►
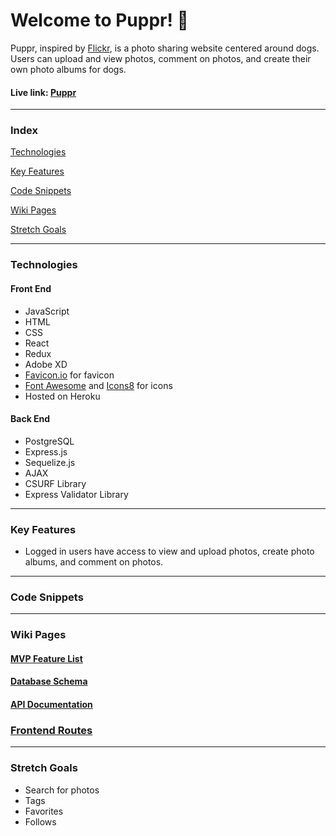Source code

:# Welcome to Puppr! 🐾
Puppr, inspired by [Flickr](https://www.flickr.com/), is a photo sharing website centered around dogs. Users can upload and view photos, comment on photos, and create their own photo albums for dogs.

#### Live link: [Puppr](https://pupproni.herokuapp.com/)

***

### Index
[Technologies](#technologies)

[Key Features](#key-features)

[Code Snippets](#code-snippets)

[Wiki Pages](#wiki-pages)

[Stretch Goals](#stretch-goals)

***

### Technologies
#### Front End
* JavaScript
* HTML
* CSS
* React
* Redux
* Adobe XD
* [Favicon.io](https://favicon.io/) for favicon
* [Font Awesome](https://fontawesome.com/v4.7.0/icons/) and [Icons8](https://icons8.com/) for icons
* Hosted on Heroku
#### Back End
* PostgreSQL
* Express.js
* Sequelize.js
* AJAX
* CSURF Library
* Express Validator Library

***

### Key Features
* Logged in users have access to view and upload photos, create photo albums, and comment on photos.

***

### Code Snippets

***

### Wiki Pages
#### [MVP Feature List](https://github.com/trnle/puppr/wiki/MVP-Feature-List)
#### [Database Schema](https://github.com/trnle/puppr/wiki/Database-Schema)
#### [API Documentation](https://github.com/trnle/puppr/wiki/API-Documentation)
### [Frontend Routes](https://github.com/trnle/puppr/wiki/Frontend-Routes)

***

### Stretch Goals
* Search for photos
* Tags
* Favorites
* Follows
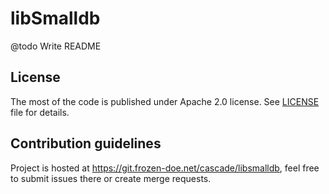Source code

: libSmalldb
==========

@todo Write README


License
-------

The most of the code is published under Apache 2.0 license. See [LICENSE](doc/license.md) file for details.



Contribution guidelines
-----------------------

Project is hosted at https://git.frozen-doe.net/cascade/libsmalldb, feel free
to submit issues there or create merge requests.

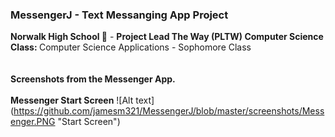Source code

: ### MessengerJ - Text Messanging App Project <br> 
<b> Norwalk High School </b> :school: - <b> Project Lead The Way (PLTW) Computer Science </b><br> 
<b> Class: </b> Computer Science Applications - Sophomore Class<br> 
<br> 
<br> 
<b> Screenshots from the Messenger App. </b><br><br> 
<b> Messenger Start Screen</b>
![Alt text] (https://github.com/jamesm321/MessengerJ/blob/master/screenshots/Messenger.PNG "Start Screen")

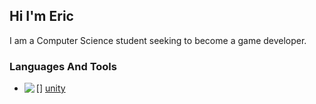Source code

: ## Hi I'm Eric
I am  a Computer Science student seeking to become a game developer.


### Languages And Tools
- [<img align="left" src="https://icon-library.com/images/unity-icon/unity-icon-5.jpg" />] [unity]

 



[unity]: https://unity.com/pt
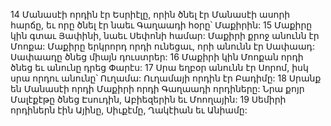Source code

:14 Մանասէի որդին էր Եսրիէլը, որին ծնել էր Մանասէի ասորի հարճը, եւ որը ծնել էր նաեւ Գաղաադի հօրը՝ Մաքիրին: 15 Մաքիրը կին գտաւ Յափինի, նաեւ Սեփոնի համար: Մաքիրի քրոջ անունն էր Մոոքա: Մաքիրը երկրորդ որդի ունեցաւ, որի անունն էր Սափաադ: Սափաադը ծնեց միայն դուստրեր: 16 Մաքիրի կին Մոոքան որդի ծնեց եւ անունը դրեց Փարէս: 17 Սրա եղբօր անունն էր Սորոմ, իսկ սրա որդու անունը՝ Ուղամա: Ուղամայի որդին էր Բադիմը: 18 Սրանք են Մանասէի որդի Մաքիրի որդի Գաղաադի որդիները: Նրա քոյր Մալէքէթը ծնեց Էսուդին, Աբիեզերին եւ Մոողային: 19 Սեմիրի որդիներն էին Այինը, Սիւքէմը, Ղակէիան եւ Անիամը:
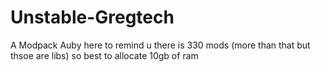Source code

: # Unstable-Gregtech
A Modpack
Auby here to remind u there is 330 mods (more than that but thsoe are libs) so best to allocate 10gb of ram
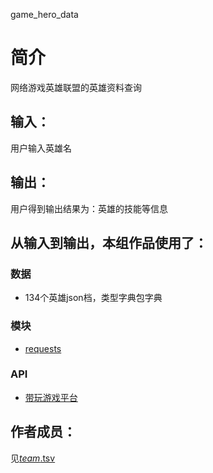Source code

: game_hero_data


# 简介 
网络游戏英雄联盟的英雄资料查询


## 输入：
用户输入英雄名
## 输出：
用户得到输出结果为：英雄的技能等信息
## 从输入到输出，本组作品使用了：
### 数据
* 134个英雄json档，类型字典包字典
### 模块
* [requests](http://docs.python-requests.org/zh_CN/latest/user/quickstart.html)
### API
* [带玩游戏平台](http://lolapi.games-cube.com/GetChampionDetail?champion_id={champion_id})

## 作者成员：
见[_team_.tsv](_team_/_team_.tsv)
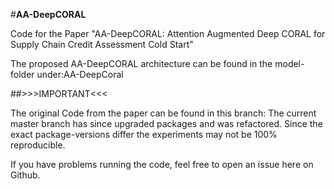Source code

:#**AA-DeepCORAL**

Code for the Paper "AA-DeepCORAL: Attention Augmented Deep CORAL for Supply Chain Credit Assessment Cold Start"

The proposed AA-DeepCORAL architecture can be found in the model-folder under:AA-DeepCoral

##>>>IMPORTANT<<<

The original Code from the paper can be found in this branch: 
The current master branch has since upgraded packages and was refactored. Since the exact package-versions differ the experiments may not be 100% reproducible.

If you have problems running the code, feel free to open an issue here on Github.



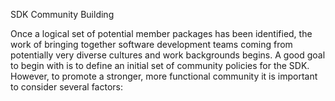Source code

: SDK Community Building

Once a logical set of potential member packages has been identified, the work of bringing together software development teams coming from potentially very diverse cultures and work backgrounds begins. A good goal to begin with is to define an initial set of community policies for the SDK. However, to promote a stronger, more functional community it is important to consider several factors:



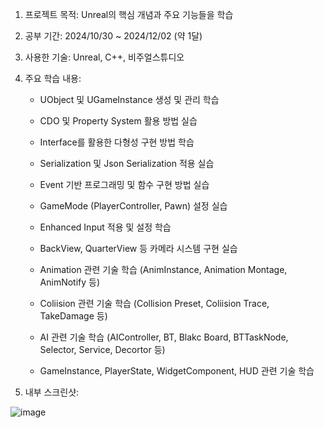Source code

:1. 프로젝트 목적: Unreal의 핵심 개념과 주요 기능들을 학습


2. 공부 기간: 2024/10/30 ~ 2024/12/02 (약 1달)


3. 사용한 기술: Unreal, C++, 비주얼스튜디오


4. 주요 학습 내용:


    - UObject 및 UGameInstance 생성 및 관리 학습


    - CDO 및 Property System 활용 방법 실습
   

    - Interface를 활용한 다형성 구현 방법 학습


    - Serialization 및 Json Serialization 적용 실습
  

    - Event 기반 프로그래밍 및 함수 구현 방법 실습
   

    - GameMode (PlayerController, Pawn) 설정 실습


    - Enhanced Input 적용 및 설정 학습
  

    - BackView, QuarterView 등 카메라 시스템 구현 실습

   
    - Animation 관련 기술 학습 (AnimInstance, Animation Montage, AnimNotify 등)


    - Coliision 관련 기술 학습 (Collision Preset, Coliision Trace, TakeDamage 등)


    - AI 관련 기술 학습 (AIController, BT, Blakc Board, BTTaskNode, Selector, Service, Decortor 등)


    - GameInstance, PlayerState, WidgetComponent, HUD 관련 기술 학습 


4. 내부 스크린샷:


![image](https://github.com/subtle852/Unreal_Study/assets/125884023/c64b141b-f8b4-4271-8019-b059bd631545)
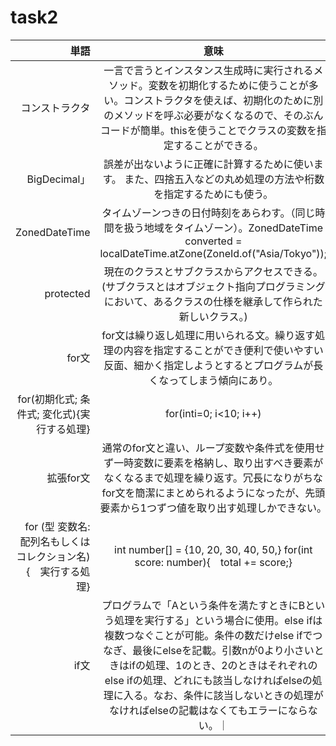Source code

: # task2
|単語|意味 | 
|---:| :---: |
|コンストラクタ|一言で言うとインスタンス生成時に実行されるメソッド。変数を初期化するために使うことが多い。コンストラクタを使えば、初期化のために別のメソッドを呼ぶ必要がなくなるので、そのぶんコードが簡単。thisを使うことでクラスの変数を指定することができる。|
|BigDecimal」|誤差が出ないように正確に計算するために使います。 また、四捨五入などの丸め処理の方法や桁数を指定するためにも使う。|
|ZonedDateTime|タイムゾーンつきの日付時刻をあらわす。（同じ時間を扱う地域をタイムゾーン）。ZonedDateTime converted = localDateTime.atZone(ZoneId.of("Asia/Tokyo"));|
|protected|現在のクラスとサブクラスからアクセスできる。(サブクラスとはオブジェクト指向プログラミングにおいて、あるクラスの仕様を継承して作られた新しいクラス。)|
|for文|for文は繰り返し処理に用いられる文。繰り返す処理の内容を指定することができ便利で使いやすい反面、細かく指定しようとするとプログラムが長くなってしまう傾向にあり。|
|for(初期化式; 条件式; 変化式){実行する処理}|for(inti=0; i<10; i++)|
|拡張for文|通常のfor文と違い、ループ変数や条件式を使用せず一時変数に要素を格納し、取り出すべき要素がなくなるまで処理を繰り返す。冗長になりがちなfor文を簡潔にまとめられるようになったが、先頭要素から1つずつ値を取り出す処理しかできない。|
|for (型 変数名: 配列名もしくはコレクション名){　実行する処理}|int number[] = {10, 20, 30, 40, 50,} for(int score: number){　total += score;}|
|if文|プログラムで「Aという条件を満たすときにBという処理を実行する」という場合に使用。else ifは複数つなぐことが可能。条件の数だけelse ifでつなぎ、最後にelseを記載。引数nが0より小さいときはifの処理、1のとき、2のときはそれぞれのelse ifの処理、どれにも該当しなければelseの処理に入る。なお、条件に該当しないときの処理がなければelseの記載はなくてもエラーにならない。｜


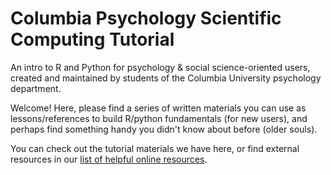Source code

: # Columbia Psychology Scientific Computing Tutorial
An intro to R and Python for psychology & social science-oriented users, created and maintained by students of the Columbia University psychology department.

Welcome! Here, please find a series of written materials you can use as lessons/references to build R/python fundamentals (for new users), and perhaps find something handy you didn't know about before (older souls).

You can check out the tutorial materials we have here, or find external resources in our [list of helpful online resources](Resources/Useful_Websites.md).
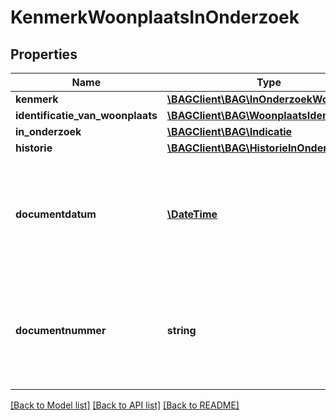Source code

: # KenmerkWoonplaatsInOnderzoek

## Properties
Name | Type | Description | Notes
------------ | ------------- | ------------- | -------------
**kenmerk** | [**\BAGClient\BAG\InOnderzoekWoonplaats**](InOnderzoekWoonplaats.md) |  | 
**identificatie_van_woonplaats** | [**\BAGClient\BAG\WoonplaatsIdentificatie**](WoonplaatsIdentificatie.md) |  | 
**in_onderzoek** | [**\BAGClient\BAG\Indicatie**](Indicatie.md) |  | 
**historie** | [**\BAGClient\BAG\HistorieInOnderzoek**](HistorieInOnderzoek.md) |  | 
**documentdatum** | [**\DateTime**](\DateTime.md) | De datum van het document waarin de grondslag van het onderzoek wordt vastgelegd. Dit wordt vastgelegd in het attribuut documentdatum. | 
**documentnummer** | **string** | Het nummer van het document waarin de grondslag van het onderzoek wordt vastgelegd. Dit wordt vastgelegd in het attribuut documentnummer. | 

[[Back to Model list]](../../README.md#documentation-for-models) [[Back to API list]](../../README.md#documentation-for-api-endpoints) [[Back to README]](../../README.md)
◄
WHAT THIS TASK INVOLVES:
Go through the lines above and copy any that contain "photos".

PROBLEM SOLUTION:
Puppr, inspired by [Flickr](https://www.flickr.com/), is a photo sharing website centered around dogs. Users can upload and view photos, comment on photos, and create their own photo albums for dogs.
* Logged in users have access to view and upload photos, create photo albums, and comment on photos.
* Search for photos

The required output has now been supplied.